Track down every line below that holds "echo" and copy it.

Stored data
____
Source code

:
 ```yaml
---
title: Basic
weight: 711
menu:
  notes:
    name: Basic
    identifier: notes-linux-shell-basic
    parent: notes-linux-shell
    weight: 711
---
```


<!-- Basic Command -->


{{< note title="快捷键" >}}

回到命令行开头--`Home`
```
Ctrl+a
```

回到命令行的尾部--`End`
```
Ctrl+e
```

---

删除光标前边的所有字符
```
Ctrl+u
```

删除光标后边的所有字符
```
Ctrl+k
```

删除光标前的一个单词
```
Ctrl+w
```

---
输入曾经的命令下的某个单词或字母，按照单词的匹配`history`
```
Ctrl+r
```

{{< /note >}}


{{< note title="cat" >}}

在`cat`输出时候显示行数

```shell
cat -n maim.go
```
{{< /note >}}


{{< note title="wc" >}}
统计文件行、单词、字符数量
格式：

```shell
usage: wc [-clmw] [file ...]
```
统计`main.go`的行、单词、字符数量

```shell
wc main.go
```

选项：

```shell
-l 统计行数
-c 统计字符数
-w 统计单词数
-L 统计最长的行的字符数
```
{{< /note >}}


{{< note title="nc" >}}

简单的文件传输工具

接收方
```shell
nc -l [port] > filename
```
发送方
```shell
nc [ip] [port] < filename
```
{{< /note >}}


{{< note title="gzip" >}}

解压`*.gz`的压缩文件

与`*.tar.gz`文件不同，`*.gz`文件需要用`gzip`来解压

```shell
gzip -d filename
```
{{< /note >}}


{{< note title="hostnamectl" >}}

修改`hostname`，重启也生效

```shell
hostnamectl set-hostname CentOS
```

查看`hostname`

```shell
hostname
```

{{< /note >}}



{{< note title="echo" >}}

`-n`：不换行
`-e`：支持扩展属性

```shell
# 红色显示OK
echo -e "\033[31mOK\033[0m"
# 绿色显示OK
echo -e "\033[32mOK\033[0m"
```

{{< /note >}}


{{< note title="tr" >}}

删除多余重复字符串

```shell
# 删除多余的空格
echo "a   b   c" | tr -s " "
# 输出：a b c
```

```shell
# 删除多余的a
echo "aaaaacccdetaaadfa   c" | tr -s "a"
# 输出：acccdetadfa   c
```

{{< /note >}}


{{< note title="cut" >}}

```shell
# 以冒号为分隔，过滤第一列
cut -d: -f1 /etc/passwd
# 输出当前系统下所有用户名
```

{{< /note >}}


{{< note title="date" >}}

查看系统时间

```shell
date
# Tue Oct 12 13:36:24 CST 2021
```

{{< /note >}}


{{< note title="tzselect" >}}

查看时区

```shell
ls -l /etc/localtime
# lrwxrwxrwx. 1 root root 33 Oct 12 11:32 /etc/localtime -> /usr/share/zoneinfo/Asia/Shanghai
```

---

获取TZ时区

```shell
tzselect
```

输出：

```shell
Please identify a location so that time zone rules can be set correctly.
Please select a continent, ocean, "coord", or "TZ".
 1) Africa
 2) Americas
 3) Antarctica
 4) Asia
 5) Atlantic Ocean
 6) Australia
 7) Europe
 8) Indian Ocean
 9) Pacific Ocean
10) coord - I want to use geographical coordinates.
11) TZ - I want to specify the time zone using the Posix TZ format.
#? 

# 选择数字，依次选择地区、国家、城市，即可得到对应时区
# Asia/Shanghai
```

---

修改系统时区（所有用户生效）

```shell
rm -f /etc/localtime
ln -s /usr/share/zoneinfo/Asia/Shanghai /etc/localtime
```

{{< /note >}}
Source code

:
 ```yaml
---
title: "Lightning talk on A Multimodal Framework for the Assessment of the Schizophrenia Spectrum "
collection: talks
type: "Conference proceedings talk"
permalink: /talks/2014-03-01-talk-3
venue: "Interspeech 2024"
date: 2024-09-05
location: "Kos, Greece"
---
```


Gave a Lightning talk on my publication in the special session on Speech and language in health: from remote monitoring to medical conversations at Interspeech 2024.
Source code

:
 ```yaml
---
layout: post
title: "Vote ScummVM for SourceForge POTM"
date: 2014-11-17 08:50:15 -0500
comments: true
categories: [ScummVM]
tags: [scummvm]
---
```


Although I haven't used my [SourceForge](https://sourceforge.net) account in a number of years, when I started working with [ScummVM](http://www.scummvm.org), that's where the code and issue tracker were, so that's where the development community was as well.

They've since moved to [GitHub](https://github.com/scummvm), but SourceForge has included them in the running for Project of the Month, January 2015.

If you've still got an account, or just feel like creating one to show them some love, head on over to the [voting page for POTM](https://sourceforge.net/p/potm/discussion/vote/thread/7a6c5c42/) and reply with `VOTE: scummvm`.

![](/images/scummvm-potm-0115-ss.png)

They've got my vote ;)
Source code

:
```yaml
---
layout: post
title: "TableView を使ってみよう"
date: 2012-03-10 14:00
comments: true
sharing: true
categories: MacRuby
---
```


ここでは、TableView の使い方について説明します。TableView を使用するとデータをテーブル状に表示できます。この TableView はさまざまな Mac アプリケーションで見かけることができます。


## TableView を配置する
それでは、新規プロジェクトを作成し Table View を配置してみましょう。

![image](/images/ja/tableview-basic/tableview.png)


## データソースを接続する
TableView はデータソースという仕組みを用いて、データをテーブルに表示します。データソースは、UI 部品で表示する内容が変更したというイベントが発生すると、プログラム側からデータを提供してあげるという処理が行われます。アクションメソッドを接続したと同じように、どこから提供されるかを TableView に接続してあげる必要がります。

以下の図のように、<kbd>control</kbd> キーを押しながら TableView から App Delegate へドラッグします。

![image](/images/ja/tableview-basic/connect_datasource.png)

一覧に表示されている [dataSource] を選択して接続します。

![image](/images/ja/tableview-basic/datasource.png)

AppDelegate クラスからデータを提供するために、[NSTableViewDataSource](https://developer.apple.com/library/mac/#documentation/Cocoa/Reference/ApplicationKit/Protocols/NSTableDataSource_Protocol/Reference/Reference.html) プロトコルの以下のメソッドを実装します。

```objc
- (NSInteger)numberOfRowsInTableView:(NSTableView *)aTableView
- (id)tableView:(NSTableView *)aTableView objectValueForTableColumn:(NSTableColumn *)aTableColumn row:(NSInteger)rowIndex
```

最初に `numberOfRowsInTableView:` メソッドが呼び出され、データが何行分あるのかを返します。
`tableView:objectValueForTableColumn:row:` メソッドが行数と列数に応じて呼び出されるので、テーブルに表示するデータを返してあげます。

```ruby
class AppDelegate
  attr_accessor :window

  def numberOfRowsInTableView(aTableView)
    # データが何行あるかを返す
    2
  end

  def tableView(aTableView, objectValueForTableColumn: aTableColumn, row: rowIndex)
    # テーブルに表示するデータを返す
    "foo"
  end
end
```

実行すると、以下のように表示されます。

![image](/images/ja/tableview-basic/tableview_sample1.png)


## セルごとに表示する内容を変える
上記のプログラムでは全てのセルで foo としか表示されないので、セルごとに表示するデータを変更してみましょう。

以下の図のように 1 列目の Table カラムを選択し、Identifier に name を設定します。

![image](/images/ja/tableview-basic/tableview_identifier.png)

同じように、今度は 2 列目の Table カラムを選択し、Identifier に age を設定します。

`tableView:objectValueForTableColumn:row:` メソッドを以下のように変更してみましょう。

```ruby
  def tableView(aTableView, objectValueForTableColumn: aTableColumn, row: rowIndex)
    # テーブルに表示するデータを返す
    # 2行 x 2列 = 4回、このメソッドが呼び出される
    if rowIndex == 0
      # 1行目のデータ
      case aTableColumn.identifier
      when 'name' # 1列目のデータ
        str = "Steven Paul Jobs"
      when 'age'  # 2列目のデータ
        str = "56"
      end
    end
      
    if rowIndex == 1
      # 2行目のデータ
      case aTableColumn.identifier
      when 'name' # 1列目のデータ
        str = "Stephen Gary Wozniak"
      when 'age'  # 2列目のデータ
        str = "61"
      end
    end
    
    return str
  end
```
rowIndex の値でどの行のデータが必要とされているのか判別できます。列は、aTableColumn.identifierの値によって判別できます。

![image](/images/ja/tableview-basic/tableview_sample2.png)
____
## [Final answer]
{{< note title="echo" >}}
echo -e "\033[31mOK\033[0m"
echo -e "\033[32mOK\033[0m"
echo "a   b   c" | tr -s " "
echo "aaaaacccdetaaadfa   c" | tr -s "a"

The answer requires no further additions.